便秘の予防や改善に効果的といわれるヨーグルトですが、便秘対策に活用する場合は、どのような点に気をつければいいのでしょうか。せっかく対策のひとつとして試してみるのですから、できるだけ高い効果を得たいですよね。摂取量や種類、食べ方のコツなど、便秘対策にヨーグルトを活用する際のポイントについてお伝えします。

便秘によって起こる症状

そもそも、便秘になると何が問題なのでしょうか。常に予防と改善に努めるべく、まずは便秘の症状と併発しやすい症状について知っておきましょう。

便秘とは、「3日以上排便がない状態、または毎日排便があっても残便感がある状態」とされています。具体的には、便が長く腸内にとどまることで水分が吸収されて硬くなり、排便が困難になる状態や、排便回数は普通でも排便時に努力を要する状態(便が硬い、なかなか出ないなど)、排便後に残便感を覚える状態などを言います。

便秘は、大きく2種類に分けられます。

  • 機能性便秘…便がつくられる過程や排便の仕組みに障害がある場合。
  • 器質性便秘…大腸の炎症や手術後の癒着など、腸そのもののトラブルによって通過・排出障害が起こった場合。

このうち、生活習慣や食生活を整えることで予防・改善につながる便秘は機能性のもので、便秘の原因の多くを占めます。

便秘になると、便が長く腸内にとどまることで腐敗産物が発生し、悪玉菌が増殖しやすい環境になることから腸内細菌のバランスが崩れます。すると、腸内環境が悪化し、さらなる便秘を引き起こしやすくなるという悪循環に陥ります。便秘が続くと腸内にガスが溜まっておなかが張ってしまったり、ガスや便が溜まることで食欲がなくなったりします。

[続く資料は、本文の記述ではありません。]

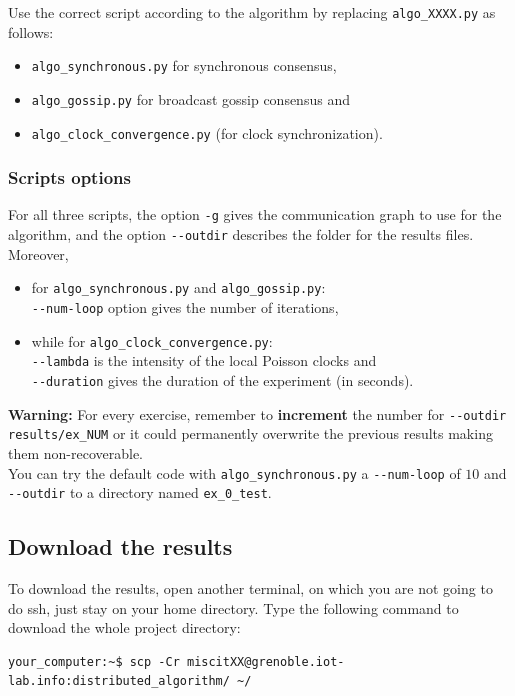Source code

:\documentclass{article}
\begin{document}
Use the correct script according to the algorithm by replacing
\verb=algo_XXXX.py= as follows:
\begin{itemize}
    \item \verb=algo_synchronous.py= for synchronous consensus,
    \item \verb=algo_gossip.py= for broadcast gossip consensus and
    \item \verb=algo_clock_convergence.py= (for clock synchronization).
\end{itemize}

\subsubsection{Scripts options}

For all three scripts, the option \verb=-g= gives the communication graph to use for the algorithm,
and the option \verb=--outdir= describes the folder for the results files.\\

Moreover,
\begin{itemize}
    \item for \verb=algo_synchronous.py= and \verb=algo_gossip.py=:\\
        \verb=--num-loop= option gives the number of iterations,
    \item while for \verb=algo_clock_convergence.py=:\\
        \verb=--lambda= is the intensity of the local Poisson clocks and\\
        \verb=--duration= gives the duration of the experiment (in seconds).
\end{itemize}

\textbf{Warning:} For every exercise, remember to \textbf{increment} the number for \verb=--outdir results/ex_NUM=
or it could permanently overwrite the previous results making them non-recoverable.\\

You can try the default code with \verb=algo_synchronous.py= a \verb=--num-loop= of $10$ and
\verb=--outdir= to a directory named \verb=ex_0_test=.


\subsection{Download the results}

To download the results, open another terminal, on which you are not going to do ssh, just stay on your home directory.
Type the following command to download the whole project directory:
\begin{verbatim}
your_computer:~$ scp -Cr miscitXX@grenoble.iot-lab.info:distributed_algorithm/ ~/
\end{verbatim}
\end{document}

また、便秘は肌荒れの原因になることも研究によって示唆されています。これは、悪玉菌の代謝産物であるフェノール類(フェノール、パラクレゾール)が腸管から吸収され、血流にのって肌まで運ばれ、蓄積することで表皮細胞に変調をきたすためと考えられています。[1]また、肌の生まれ変わりの周期(ターンオーバー)が乱れることで、肌荒れが引き起こされる場合もあります。実際に、便秘になると肌の状態が悪くなると感じている人も少なくありません。

まれなケースではありますが、便秘が脳の障害を引き起こす場合もあるとされます。[2]これも、便によって発生した腐敗産物が要因となります。腸管から吸収された腐敗産物は肝臓で分解されるので、通常であればそれほど大きな問題はありません。しかし、肝機能が低下している場合は、分解機能が十分に働かず、まれに脳に障害をきたすことがあるのだそうです。[3]

便秘の予防・改善にヨーグルトが効果的とされる理由

便秘対策のポイントのひとつとなるのが、腸内環境を酸性に保ち、悪玉菌が増殖しにくい環境を作ることです。これに有効に働くのが、ヨーグルトに含まれる乳酸菌やビフィズス菌です。乳酸菌やビフィズス菌は、乳糖やブドウ糖などを分解して乳酸などの有機酸を作り、腸内環境を酸性に保つ働きをします。

腸内が酸性になると悪玉菌の増殖が抑制されるだけでなく、大腸への刺激により蠕動運動(ぜんどううんどう:便を移動させて排便につなげる腸の収縮運動)も活発になります。大腸は、1分に2~3回伸縮しながら便を肛門へ送り出しています。この動きが低下してしまうと便が移動しにくくなり、便秘を引き起こしやすくなります。便が腸内にとどまる時間が長いほど悪玉菌も増えやすくなり、腸内環境の悪化から便秘の慢性化につながる場合があります。このような悪循環を防ぐためにも、乳酸菌やビフィズス菌などの善玉菌が腸内でしっかり働く必要があるのです。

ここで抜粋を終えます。